# [Action item]
Before doing anything else, copy the entries below exactly.

==== Data listing ====

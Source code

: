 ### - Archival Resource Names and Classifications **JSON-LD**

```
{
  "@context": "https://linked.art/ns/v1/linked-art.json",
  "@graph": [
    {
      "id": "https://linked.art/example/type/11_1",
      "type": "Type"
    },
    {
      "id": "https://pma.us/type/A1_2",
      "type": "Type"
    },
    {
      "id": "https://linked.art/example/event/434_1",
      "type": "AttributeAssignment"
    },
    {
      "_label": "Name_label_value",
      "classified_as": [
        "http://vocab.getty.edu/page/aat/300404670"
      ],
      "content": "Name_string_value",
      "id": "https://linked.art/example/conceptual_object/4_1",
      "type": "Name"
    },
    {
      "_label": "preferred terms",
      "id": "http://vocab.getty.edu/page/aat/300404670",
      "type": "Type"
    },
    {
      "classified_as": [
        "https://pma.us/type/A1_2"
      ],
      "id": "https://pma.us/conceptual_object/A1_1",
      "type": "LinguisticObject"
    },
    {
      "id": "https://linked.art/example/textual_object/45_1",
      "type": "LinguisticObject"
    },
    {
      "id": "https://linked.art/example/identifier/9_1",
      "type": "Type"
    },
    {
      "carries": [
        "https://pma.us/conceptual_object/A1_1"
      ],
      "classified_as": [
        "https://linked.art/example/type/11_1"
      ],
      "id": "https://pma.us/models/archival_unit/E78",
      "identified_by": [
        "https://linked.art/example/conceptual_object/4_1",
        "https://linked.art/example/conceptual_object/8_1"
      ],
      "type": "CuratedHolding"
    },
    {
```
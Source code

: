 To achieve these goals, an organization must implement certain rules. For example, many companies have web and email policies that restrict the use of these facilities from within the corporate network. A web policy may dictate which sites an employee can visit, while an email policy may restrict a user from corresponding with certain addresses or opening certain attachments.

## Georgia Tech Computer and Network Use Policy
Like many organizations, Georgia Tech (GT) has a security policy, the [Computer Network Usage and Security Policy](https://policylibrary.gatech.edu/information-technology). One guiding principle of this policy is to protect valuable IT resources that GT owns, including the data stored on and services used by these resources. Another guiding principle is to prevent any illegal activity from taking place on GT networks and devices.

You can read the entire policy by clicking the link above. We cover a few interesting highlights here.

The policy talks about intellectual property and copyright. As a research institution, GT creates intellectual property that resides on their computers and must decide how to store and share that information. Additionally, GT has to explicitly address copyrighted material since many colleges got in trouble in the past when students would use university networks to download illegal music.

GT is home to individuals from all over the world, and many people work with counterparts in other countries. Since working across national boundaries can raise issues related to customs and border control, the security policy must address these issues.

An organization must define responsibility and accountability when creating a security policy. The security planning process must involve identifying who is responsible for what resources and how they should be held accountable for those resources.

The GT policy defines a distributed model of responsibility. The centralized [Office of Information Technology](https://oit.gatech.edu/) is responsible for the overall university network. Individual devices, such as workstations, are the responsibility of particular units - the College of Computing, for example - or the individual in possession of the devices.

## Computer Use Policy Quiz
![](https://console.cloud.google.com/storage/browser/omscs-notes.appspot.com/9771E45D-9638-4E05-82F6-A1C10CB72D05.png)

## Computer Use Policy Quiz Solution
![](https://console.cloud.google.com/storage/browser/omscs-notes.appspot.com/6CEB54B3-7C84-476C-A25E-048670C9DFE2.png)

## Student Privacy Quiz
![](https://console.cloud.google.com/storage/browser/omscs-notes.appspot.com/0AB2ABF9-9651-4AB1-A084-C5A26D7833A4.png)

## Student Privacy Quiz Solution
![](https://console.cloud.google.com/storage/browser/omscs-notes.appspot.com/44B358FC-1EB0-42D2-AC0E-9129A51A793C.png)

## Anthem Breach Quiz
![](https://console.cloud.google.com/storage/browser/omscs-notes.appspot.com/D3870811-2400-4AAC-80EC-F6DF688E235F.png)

====

# [Task result]
Source code

: ### - Archival Resource Names and Classifications **JSON-LD**

```
{
  "@context": "https://linked.art/ns/v1/linked-art.json",
  "@graph": [
    {
      "id": "https://linked.art/example/type/11_1",
      "type": "Type"
    },
    {
      "id": "https://pma.us/type/A1_2",
      "type": "Type"
    },
    {
      "id": "https://linked.art/example/event/434_1",
      "type": "AttributeAssignment"
    },
    {
      "_label": "Name_label_value",
      "classified_as": [
        "http://vocab.getty.edu/page/aat/300404670"
      ],
      "content": "Name_string_value",
      "id": "https://linked.art/example/conceptual_object/4_1",
      "type": "Name"
    },
    {
      "_label": "preferred terms",
      "id": "http://vocab.getty.edu/page/aat/300404670",
      "type": "Type"
    },
    {
      "classified_as": [
        "https://pma.us/type/A1_2"
      ],
      "id": "https://pma.us/conceptual_object/A1_1",
      "type": "LinguisticObject"
    },
    {
      "id": "https://linked.art/example/textual_object/45_1",
      "type": "LinguisticObject"
    },
    {
      "id": "https://linked.art/example/identifier/9_1",
      "type": "Type"
    },
    {
      "carries": [
        "https://pma.us/conceptual_object/A1_1"
      ],
      "classified_as": [
        "https://linked.art/example/type/11_1"
      ],
      "id": "https://pma.us/models/archival_unit/E78",
      "identified_by": [
        "https://linked.art/example/conceptual_object/4_1",
        "https://linked.art/example/conceptual_object/8_1"
      ],
      "type": "CuratedHolding"
    },
    {
```
Source code

: To achieve these goals, an organization must implement certain rules. For example, many companies have web and email policies that restrict the use of these facilities from within the corporate network. A web policy may dictate which sites an employee can visit, while an email policy may restrict a user from corresponding with certain addresses or opening certain attachments.

## Georgia Tech Computer and Network Use Policy
Like many organizations, Georgia Tech (GT) has a security policy, the [Computer Network Usage and Security Policy](https://policylibrary.gatech.edu/information-technology). One guiding principle of this policy is to protect valuable IT resources that GT owns, including the data stored on and services used by these resources. Another guiding principle is to prevent any illegal activity from taking place on GT networks and devices.

You can read the entire policy by clicking the link above. We cover a few interesting highlights here.

The policy talks about intellectual property and copyright. As a research institution, GT creates intellectual property that resides on their computers and must decide how to store and share that information. Additionally, GT has to explicitly address copyrighted material since many colleges got in trouble in the past when students would use university networks to download illegal music.

GT is home to individuals from all over the world, and many people work with counterparts in other countries. Since working across national boundaries can raise issues related to customs and border control, the security policy must address these issues.

An organization must define responsibility and accountability when creating a security policy. The security planning process must involve identifying who is responsible for what resources and how they should be held accountable for those resources.

The GT policy defines a distributed model of responsibility. The centralized [Office of Information Technology](https://oit.gatech.edu/) is responsible for the overall university network. Individual devices, such as workstations, are the responsibility of particular units - the College of Computing, for example - or the individual in possession of the devices.

## Computer Use Policy Quiz
![](https://console.cloud.google.com/storage/browser/omscs-notes.appspot.com/9771E45D-9638-4E05-82F6-A1C10CB72D05.png)

## Computer Use Policy Quiz Solution
![](https://console.cloud.google.com/storage/browser/omscs-notes.appspot.com/6CEB54B3-7C84-476C-A25E-048670C9DFE2.png)

## Student Privacy Quiz
![](https://console.cloud.google.com/storage/browser/omscs-notes.appspot.com/0AB2ABF9-9651-4AB1-A084-C5A26D7833A4.png)

## Student Privacy Quiz Solution
![](https://console.cloud.google.com/storage/browser/omscs-notes.appspot.com/44B358FC-1EB0-42D2-AC0E-9129A51A793C.png)

## Anthem Breach Quiz
![](https://console.cloud.google.com/storage/browser/omscs-notes.appspot.com/D3870811-2400-4AAC-80EC-F6DF688E235F.png)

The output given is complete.